Coast of Norton Sound, Alaska, USA

Coast of Norton Sound, Alaska, USA

2017 is here. Ice conditions have improved over the past three weeks which allowed both the commercial seining and net fishing to begin in North Karelia. Temperatures continue to fluctuate however between -30 and +1 C. We carefully monitor the situation in Savoonga, and Norton Sound as well as Bering Straight areas in Alaska after the severe storms swept through the area in early January.

On domestic front Jukajoki restoration began already on 2nd January with caterpillars in the Vehkasuo and Kylmäsuo marshmire areas to address acidity and restore habitats.
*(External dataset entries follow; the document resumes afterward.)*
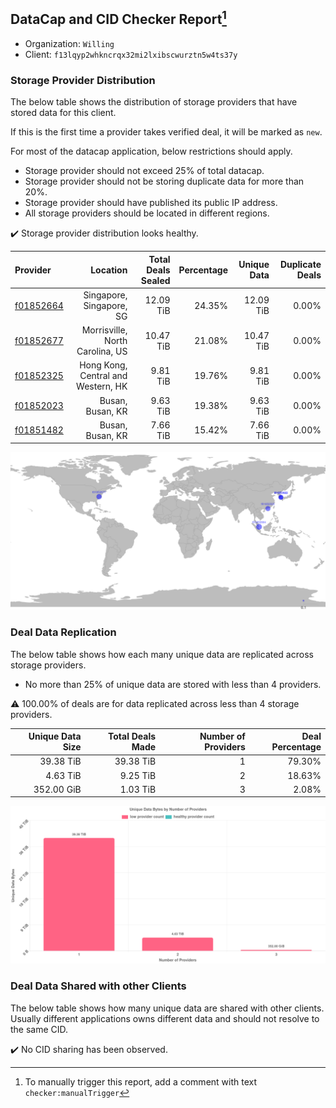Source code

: ## DataCap and CID Checker Report[^1]
 - Organization: `Willing`
 - Client: `f13lqyp2whkncrqx32mi2lxibscwurztn5w4ts37y`
### Storage Provider Distribution
The below table shows the distribution of storage providers that have stored data for this client.

If this is the first time a provider takes verified deal, it will be marked as `new`.

For most of the datacap application, below restrictions should apply.
 - Storage provider should not exceed 25% of total datacap.
 - Storage provider should not be storing duplicate data for more than 20%.
 - Storage provider should have published its public IP address.
 - All storage providers should be located in different regions.

✔️ Storage provider distribution looks healthy.

| Provider                                              |                           Location | Total Deals Sealed | Percentage | Unique Data | Duplicate Deals |
| :---------------------------------------------------- | ---------------------------------: | -----------------: | ---------: | ----------: | --------------: |
| [f01852664](https://filfox.info/en/address/f01852664) |           Singapore, Singapore, SG |          12.09 TiB |     24.35% |   12.09 TiB |           0.00% |
| [f01852677](https://filfox.info/en/address/f01852677) |    Morrisville, North Carolina, US |          10.47 TiB |     21.08% |   10.47 TiB |           0.00% |
| [f01852325](https://filfox.info/en/address/f01852325) | Hong Kong, Central and Western, HK |           9.81 TiB |     19.76% |    9.81 TiB |           0.00% |
| [f01852023](https://filfox.info/en/address/f01852023) |                   Busan, Busan, KR |           9.63 TiB |     19.38% |    9.63 TiB |           0.00% |
| [f01851482](https://filfox.info/en/address/f01851482) |                   Busan, Busan, KR |           7.66 TiB |     15.42% |    7.66 TiB |           0.00% |

![Provider Distribution](https://raw.githubusercontent.com/data-preservation-programs/filplus-checker-assets/main/filecoin-project/filecoin-plus-large-datasets/issues/897/1671097904830.png)
### Deal Data Replication
The below table shows how each many unique data are replicated across storage providers.
- No more than 25% of unique data are stored with less than 4 providers.

⚠️ 100.00% of deals are for data replicated across less than 4 storage providers.

| Unique Data Size | Total Deals Made | Number of Providers | Deal Percentage |
| ---------------: | ---------------: | ------------------: | --------------: |
|        39.38 TiB |        39.38 TiB |                   1 |          79.30% |
|         4.63 TiB |         9.25 TiB |                   2 |          18.63% |
|       352.00 GiB |         1.03 TiB |                   3 |           2.08% |

![Replication Distribution](https://raw.githubusercontent.com/data-preservation-programs/filplus-checker-assets/main/filecoin-project/filecoin-plus-large-datasets/issues/897/1671097905437.png)
### Deal Data Shared with other Clients
The below table shows how many unique data are shared with other clients.
Usually different applications owns different data and should not resolve to the same CID.

✔️ No CID sharing has been observed.

[^1]: To manually trigger this report, add a comment with text `checker:manualTrigger`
In Puruvesi the 30 minute documentary film has proceeded to editing phase and is expected out in April-May.

Bald eagle harvesting on a deer in Haida Gwaii, Winter 2008-2009.
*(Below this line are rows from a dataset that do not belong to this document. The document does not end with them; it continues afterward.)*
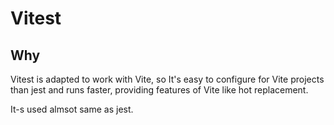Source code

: # Vitest

## Why

Vitest is adapted to work with Vite, so It's easy to configure for Vite projects than jest and runs faster, providing features of Vite like hot replacement.

It-s used almsot same as jest.

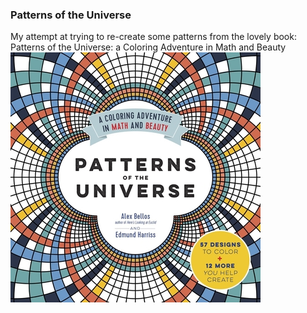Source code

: ### Patterns of the Universe
My attempt at trying to re-create some patterns from the lovely book: Patterns of the Universe: a Coloring Adventure in Math and Beauty\
![image](cover.jpeg)
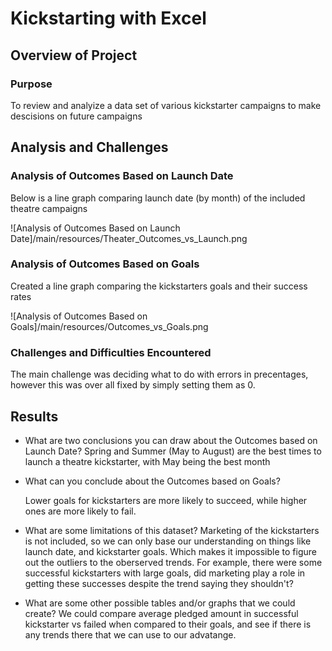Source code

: # Kickstarting with Excel

## Overview of Project

### Purpose

To review and analyize a data set of various kickstarter campaigns to make descisions on future campaigns

## Analysis and Challenges

### Analysis of Outcomes Based on Launch Date
Below is a line graph comparing launch date (by month) of the included theatre campaigns

![Analysis of Outcomes Based on Launch Date]/main/resources/Theater_Outcomes_vs_Launch.png

### Analysis of Outcomes Based on Goals
Created a line graph comparing the kickstarters goals and their success rates
 
![Analysis of Outcomes Based on Goals]/main/resources/Outcomes_vs_Goals.png
### Challenges and Difficulties Encountered

The main challenge was deciding what to do with errors in precentages, however this was over all fixed by simply setting them as 0. 

## Results

- What are two conclusions you can draw about the Outcomes based on Launch Date?
  Spring and Summer (May to August) are the best times to launch a theatre kickstarter, with May being the best month
  
- What can you conclude about the Outcomes based on Goals?

  Lower goals for kickstarters are more likely to succeed, while higher ones are more likely to fail.

- What are some limitations of this dataset?
  Marketing of the kickstarters is not included, so we can only base our understanding on things like launch date, and kickstarter goals. Which makes it impossible to figure out the outliers to the oberserved trends.
  For example, there were some successful kickstarters with large goals, did marketing play a role in getting these successes despite the trend saying they shouldn't? 


- What are some other possible tables and/or graphs that we could create?
  We could compare average pledged amount in successful kickstarter vs failed when compared to their goals, and see if there is any trends there that we can use to our advatange.
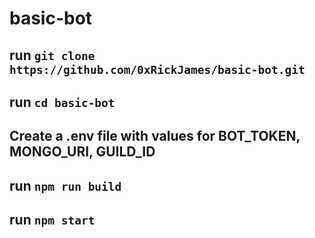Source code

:# basic-bot

## run `git clone https://github.com/0xRickJames/basic-bot.git`
## run `cd basic-bot`
## Create a .env file with values for BOT_TOKEN, MONGO_URI, GUILD_ID
## run `npm run build`
## run `npm start`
Bald eagle harvesting on a deer in Haida Gwaii, Winter 2008-2009.

Näätämö basin and the work with the Skolt Sámi is proceeding well. Soon a major Science article will be out, and for the summer the ecological restoration of habitats in Vainosjoki area is under permitting with the authorities.

On 14th to 18th January we are heading to Northern Sweden, to the CLEO environmental monitoring Workshop in Kiiruna. On the same trip IPBES and Skolt Sámi issues will be discussed. With that, best for the 2017 from Snowchange!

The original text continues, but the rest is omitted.